Client Installation
To use DataFlow extensions to KNIME with MapR
Perform the following steps on the client:
2. Uninstall the KNIME Public Server Access software. To uninstall:
a. Start KNIME.
b. From the Help menu, select About KNIME.
c. The About KNIME dialog is displayed with information about the KNIME instance. Click Installation Details at the bottom, left side of the dialog.
d. In the Select An Installation Details dialog, go to the Installed Software tab.
e. In the list of installed software packages dialog, select the package 'KNIME Public Server Access' and click Uninstall at the bottom of the dialog.
f. Follow the instructions provided by the Uninstall wizard to uninstall 'KNIME Public Server Access' software.
g. At the prompt, select the option to restart KNIME.
After restarting, KNIME is ready to access the MapR cluster.
3. Set up DataFlow in KNIME to access MapR cluster. To do this:
4. Install and configure the MapR client. To do this:
a. Install and configure the MapR client software. For installation instructions, visit the website
MapR client installation.
Note: Ensure that you follow the instructions to configure client access to the remote MapR cluster.
b. Verify that the UserID (UID) and GroupID (GID) is the same as the head node of the cluster.

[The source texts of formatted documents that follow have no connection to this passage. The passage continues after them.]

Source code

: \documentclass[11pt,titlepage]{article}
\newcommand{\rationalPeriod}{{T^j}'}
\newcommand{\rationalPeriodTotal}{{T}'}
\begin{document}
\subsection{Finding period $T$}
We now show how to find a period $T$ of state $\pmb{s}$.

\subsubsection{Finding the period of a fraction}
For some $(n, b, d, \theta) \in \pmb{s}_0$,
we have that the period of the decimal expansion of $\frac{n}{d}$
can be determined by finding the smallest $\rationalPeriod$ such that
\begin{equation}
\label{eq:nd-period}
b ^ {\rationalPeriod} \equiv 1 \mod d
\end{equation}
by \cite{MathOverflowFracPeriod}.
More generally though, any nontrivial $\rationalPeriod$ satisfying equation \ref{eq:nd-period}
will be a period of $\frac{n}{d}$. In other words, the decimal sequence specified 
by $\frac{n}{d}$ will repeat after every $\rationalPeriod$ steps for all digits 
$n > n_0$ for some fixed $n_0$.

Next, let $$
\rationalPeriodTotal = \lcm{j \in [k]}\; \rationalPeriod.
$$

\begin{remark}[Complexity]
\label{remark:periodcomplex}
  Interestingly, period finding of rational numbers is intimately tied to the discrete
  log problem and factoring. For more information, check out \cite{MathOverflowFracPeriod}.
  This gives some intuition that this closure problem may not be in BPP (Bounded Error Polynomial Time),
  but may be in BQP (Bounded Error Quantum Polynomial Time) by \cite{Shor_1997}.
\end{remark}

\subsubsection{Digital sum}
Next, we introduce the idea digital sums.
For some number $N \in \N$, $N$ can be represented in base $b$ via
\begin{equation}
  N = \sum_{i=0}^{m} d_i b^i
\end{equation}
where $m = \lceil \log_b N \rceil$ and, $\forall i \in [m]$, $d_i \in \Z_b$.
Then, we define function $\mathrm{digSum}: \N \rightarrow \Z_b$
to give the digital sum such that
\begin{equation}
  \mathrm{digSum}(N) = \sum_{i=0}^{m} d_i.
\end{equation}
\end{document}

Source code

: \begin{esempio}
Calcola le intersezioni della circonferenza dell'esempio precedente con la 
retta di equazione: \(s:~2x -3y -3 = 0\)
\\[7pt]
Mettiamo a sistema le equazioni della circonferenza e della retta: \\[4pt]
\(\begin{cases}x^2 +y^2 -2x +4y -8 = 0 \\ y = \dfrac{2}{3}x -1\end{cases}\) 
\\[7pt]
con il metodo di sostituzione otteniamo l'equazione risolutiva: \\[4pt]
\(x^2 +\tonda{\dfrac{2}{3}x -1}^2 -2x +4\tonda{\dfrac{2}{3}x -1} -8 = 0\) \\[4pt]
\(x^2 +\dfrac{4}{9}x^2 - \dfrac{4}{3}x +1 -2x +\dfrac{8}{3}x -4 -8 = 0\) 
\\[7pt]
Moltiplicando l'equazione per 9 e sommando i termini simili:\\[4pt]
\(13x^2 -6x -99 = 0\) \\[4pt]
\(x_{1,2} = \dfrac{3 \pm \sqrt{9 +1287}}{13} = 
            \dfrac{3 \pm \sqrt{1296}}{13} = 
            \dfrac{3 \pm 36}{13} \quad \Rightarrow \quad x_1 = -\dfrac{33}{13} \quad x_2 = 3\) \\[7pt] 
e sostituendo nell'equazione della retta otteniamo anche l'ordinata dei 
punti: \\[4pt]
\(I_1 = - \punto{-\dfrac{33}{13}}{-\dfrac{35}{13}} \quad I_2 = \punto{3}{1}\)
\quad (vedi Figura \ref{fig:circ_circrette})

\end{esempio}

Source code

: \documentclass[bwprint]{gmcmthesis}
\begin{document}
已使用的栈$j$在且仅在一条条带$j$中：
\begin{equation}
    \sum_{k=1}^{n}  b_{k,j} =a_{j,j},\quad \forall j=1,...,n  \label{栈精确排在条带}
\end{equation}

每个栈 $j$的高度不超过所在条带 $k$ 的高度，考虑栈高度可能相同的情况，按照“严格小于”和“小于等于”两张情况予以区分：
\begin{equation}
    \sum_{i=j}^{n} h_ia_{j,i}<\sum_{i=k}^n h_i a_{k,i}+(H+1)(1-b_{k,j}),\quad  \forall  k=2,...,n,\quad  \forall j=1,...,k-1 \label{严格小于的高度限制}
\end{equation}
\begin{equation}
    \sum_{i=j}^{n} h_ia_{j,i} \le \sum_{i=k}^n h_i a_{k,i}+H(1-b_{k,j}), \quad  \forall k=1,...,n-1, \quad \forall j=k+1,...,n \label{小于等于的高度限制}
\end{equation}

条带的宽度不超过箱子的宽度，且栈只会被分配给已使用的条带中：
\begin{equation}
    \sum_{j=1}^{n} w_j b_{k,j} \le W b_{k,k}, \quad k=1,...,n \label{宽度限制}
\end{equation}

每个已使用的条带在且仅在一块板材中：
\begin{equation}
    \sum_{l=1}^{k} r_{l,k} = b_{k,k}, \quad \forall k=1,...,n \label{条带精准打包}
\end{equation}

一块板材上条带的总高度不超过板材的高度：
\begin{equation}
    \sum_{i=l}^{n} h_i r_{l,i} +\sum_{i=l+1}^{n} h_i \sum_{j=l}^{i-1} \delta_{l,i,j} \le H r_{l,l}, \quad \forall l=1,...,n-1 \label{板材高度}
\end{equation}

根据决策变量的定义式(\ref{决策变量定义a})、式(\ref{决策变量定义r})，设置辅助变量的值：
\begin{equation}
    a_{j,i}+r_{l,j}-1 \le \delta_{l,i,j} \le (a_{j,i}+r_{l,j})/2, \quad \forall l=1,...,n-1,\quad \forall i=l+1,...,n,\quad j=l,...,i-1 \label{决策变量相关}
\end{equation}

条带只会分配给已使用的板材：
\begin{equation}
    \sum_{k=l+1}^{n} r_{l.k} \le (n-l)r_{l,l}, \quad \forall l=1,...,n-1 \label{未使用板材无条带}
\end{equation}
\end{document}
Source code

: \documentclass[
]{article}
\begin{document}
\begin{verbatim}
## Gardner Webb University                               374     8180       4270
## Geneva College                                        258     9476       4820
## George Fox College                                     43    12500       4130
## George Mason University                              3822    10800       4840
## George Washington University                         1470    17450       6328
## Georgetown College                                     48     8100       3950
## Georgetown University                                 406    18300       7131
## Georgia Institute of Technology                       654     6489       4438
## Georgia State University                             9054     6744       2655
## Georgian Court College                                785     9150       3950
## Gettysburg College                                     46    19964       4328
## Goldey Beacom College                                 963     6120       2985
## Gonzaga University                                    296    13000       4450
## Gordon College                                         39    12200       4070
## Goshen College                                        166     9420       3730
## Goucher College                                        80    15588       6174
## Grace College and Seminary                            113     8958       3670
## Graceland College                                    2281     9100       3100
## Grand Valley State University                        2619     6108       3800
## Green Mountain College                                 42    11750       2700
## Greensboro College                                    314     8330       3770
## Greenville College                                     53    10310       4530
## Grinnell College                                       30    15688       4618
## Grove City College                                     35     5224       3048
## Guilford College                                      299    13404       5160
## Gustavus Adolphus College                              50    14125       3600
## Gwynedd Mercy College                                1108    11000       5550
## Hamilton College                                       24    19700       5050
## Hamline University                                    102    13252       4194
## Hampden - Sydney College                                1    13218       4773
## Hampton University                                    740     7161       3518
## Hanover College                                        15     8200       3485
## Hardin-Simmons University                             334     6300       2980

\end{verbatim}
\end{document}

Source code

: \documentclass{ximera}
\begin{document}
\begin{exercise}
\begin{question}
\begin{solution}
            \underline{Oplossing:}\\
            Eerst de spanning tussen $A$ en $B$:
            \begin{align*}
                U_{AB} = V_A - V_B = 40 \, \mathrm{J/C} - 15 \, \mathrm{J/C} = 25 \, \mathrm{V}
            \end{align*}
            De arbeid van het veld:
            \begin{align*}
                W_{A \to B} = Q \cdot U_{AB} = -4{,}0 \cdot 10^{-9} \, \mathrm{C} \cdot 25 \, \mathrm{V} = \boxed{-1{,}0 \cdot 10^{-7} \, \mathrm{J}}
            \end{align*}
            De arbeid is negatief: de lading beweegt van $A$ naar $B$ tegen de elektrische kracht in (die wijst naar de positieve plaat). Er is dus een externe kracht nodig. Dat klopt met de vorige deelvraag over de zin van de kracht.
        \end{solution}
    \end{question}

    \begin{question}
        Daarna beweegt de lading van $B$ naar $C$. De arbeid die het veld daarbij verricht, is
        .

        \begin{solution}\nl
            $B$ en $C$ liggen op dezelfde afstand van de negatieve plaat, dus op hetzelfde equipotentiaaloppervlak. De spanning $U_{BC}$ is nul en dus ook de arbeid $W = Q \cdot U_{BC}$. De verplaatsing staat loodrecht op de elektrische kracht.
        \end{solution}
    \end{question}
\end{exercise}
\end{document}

If not, then do the following:
1) Log in to the head node of the cluster as the mapr user and run the command id to get UID and GID.
2) Log in to the client as root user and run the following commands to set the UID and GID:
usermod -g <UID> <user name>
groupmod -g <GID> <group name>
3) Set the yarn.resourcemanager.hostname and yarn.application.classpath properties on the MapR client. Enter a value for resourcemanager.hostname and application.classpath properties in /opt/mapr/hadoop/<hadoop version>/etc/hadoop/yarn-site.xml file.
<property>
<name>yarn.resourcemanager.hostname</name>
<value>resourcemanager host name address</value>
<description>host is the host name of the resource manager</description>
</property>
<property>
<name>yarn.application.classpath</name>
<value></value>
</property>
c. If the properties are unavailable or the values not set, then to get the values for the properties:
• application.classpath – Run the command yarn classpath at the client’s command prompt.
• resourcemanager.hostname – Run the command maprcli node list -columns hostname,csvc on the head node of the cluster.
Note: DataFlow on a MapR cluster can support only HBase version 0.94. To support HBase with MapR, manually add the HBase classpaths to the yarn.application.classpath and mapreduce.application.classpath properties. For example:
/opt/mapr/hbase/hbase-0.94.24/*, /opt/mapr/hbase/hbase-0.94.24/lib/*.
d. Set up the HADOOP_HOME environment variables before you run the RushScript or start KNIME to run the workflow. For example on Linux, export HADOOP_HOME=/opt/mapr/hadoop/hadoop-2.4.1.
Note: If the client is running on Windows, then set DR_HADOOP_CLASSPATH = %DR_HOME%/lib/hadoop.
In the Hadoop cluster, do not set the DR_HADOOP_CLASSPATH environment variable. If the value is set in the cluster, then the job might fail with the java.lang.LinkageError. If you receive the error, then run yarn classpath command in the cluster and set the DR_HADOOP_CLASSPATH variable with the result and run the job.
Verifying MapR Client Setup
After installing and configuring the MapR client, test the connection to the cluster. To do this, run the following code:
Test client install
$ /opt/mapr/hadoop/hadoop-2.4.1/bin/hdfs dfs -ls /
Found 5 items
drwxr-xr-x - mapr mapr 1 2014-10-16 12:13 /apps
drwxr-xr-x - mapr mapr 7 2014-10-22 14:39 /hbase
drwxrwxrwx - mapr mapr 1 2014-10-17 14:55 /tmp
drwxr-xr-x - mapr mapr 1 2014-09-09 13:08 /user
drwxr-xr-x - mapr mapr 1 2014-09-09 13:07 /var
Note: The path to the HDFS executable varies based on the installed location of the MapR client and the version of MapR.
The output of the command varies based on the current contents of HDFS. If the command runs successfully, then the MapR client is successfully installed and configured.